[Python-3000] Draft pre-PEP: function annotations
Josiah Carlson
jcarlson at uci.edu
Fri Aug 11 18:04:54 CEST 2006
"Phillip J. Eby" <pje at telecommunity.com> wrote:
>
> At 06:10 AM 8/11/2006 -0700, Talin <talin at acm.org> wrote:
> >Or to put it another way: If you create a tool, and you assume that tool
> >will only be used in certain specific ways, but you fail to enforce that
> >limitation, then your assumption will be dead wrong. The idea that there
> >will only be a few type annotation providers who will all nicely
> >cooperate with one another is just as naive as I was in the SysEx debacle.
>
> Are you saying that function annotations are a bad idea because we won't be
> able to pickle them?
That is not what I got out of the message at all.
> If not, your entire argument seems specious. Actually, even if that *is*
> your argument, it's specious, since all that's needed to support pickling
> is to support pickling. All that's needed to support printing is to
> support printing (via __str__), and so on.
I think you misunderstood Talin. While it was a pain for him to work
his way through implementing all of the loading/etc. protocols, I
believe his point was that if we allow any and all arbitrary metadata to
be placed on arguments to and from functions, then invariably there will
be multiple methods of doing as much. That isn't a problem unto itself,
but when there ends up being multiple metadata formats, with multiple
interpretations of them, and a user decides that they want to combine
the functionality of two metadata formats, they may be stuck due to
incompatibilities, etc.
I think that it can be fixed by defining a standard mechanism for
'metadata chaining', one involving tuples and/or dictionaries.
Say, for example, we have the following function definition:
def foo(argn:meta=dflt):
...
Since meta can take on the value of a Python expression (executed during
compile-time), a tuple-based chaining would work like so:
@chainmetadatatuple(meta_fcn1, meta_fcn2)
def foo(argn:(meta1, meta2)=dflt):
...
And a dictionary-based chaining would work like so:
@chainmetadatadict(m1=meta_fcn1, m2=meta_fcn2)

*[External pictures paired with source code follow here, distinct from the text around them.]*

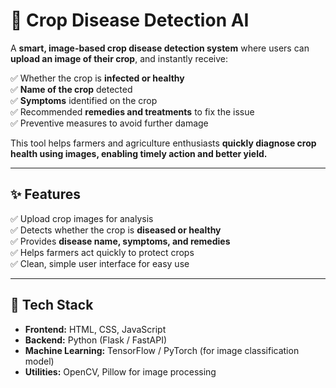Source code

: # 🌾 Crop Disease Detection AI

A **smart, image-based crop disease detection system** where users can **upload an image of their crop**, and instantly receive:

✅ Whether the crop is **infected or healthy**  
✅ **Name of the crop** detected  
✅ **Symptoms** identified on the crop  
✅ Recommended **remedies and treatments** to fix the issue  
✅ Preventive measures to avoid further damage

This tool helps farmers and agriculture enthusiasts **quickly diagnose crop health using images, enabling timely action and better yield.**

---

## ✨ Features

✅ Upload crop images for analysis  
✅ Detects whether the crop is **diseased or healthy**  
✅ Provides **disease name, symptoms, and remedies**  
✅ Helps farmers act quickly to protect crops  
✅ Clean, simple user interface for easy use

---

## 🚀 Tech Stack

- **Frontend:** HTML, CSS, JavaScript
- **Backend:** Python (Flask / FastAPI)
- **Machine Learning:** TensorFlow / PyTorch (for image classification model)
- **Utilities:** OpenCV, Pillow for image processing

def foo(argn:{'m1'=meta1, 'm2'=meta2}=dflt):
...
The reason to include the dict-based option is to allow for annotations
to be optional.
This method may or may not be good. But, if we don't define a standard
method for metadata to be combined from multiple protocols, etc., then
we could end up with incompatabilities. However, if we do define a
standard chaining mechanism, then it can be used, and presumably
we shouldn't run into problems relating to incompatible annotation, etc.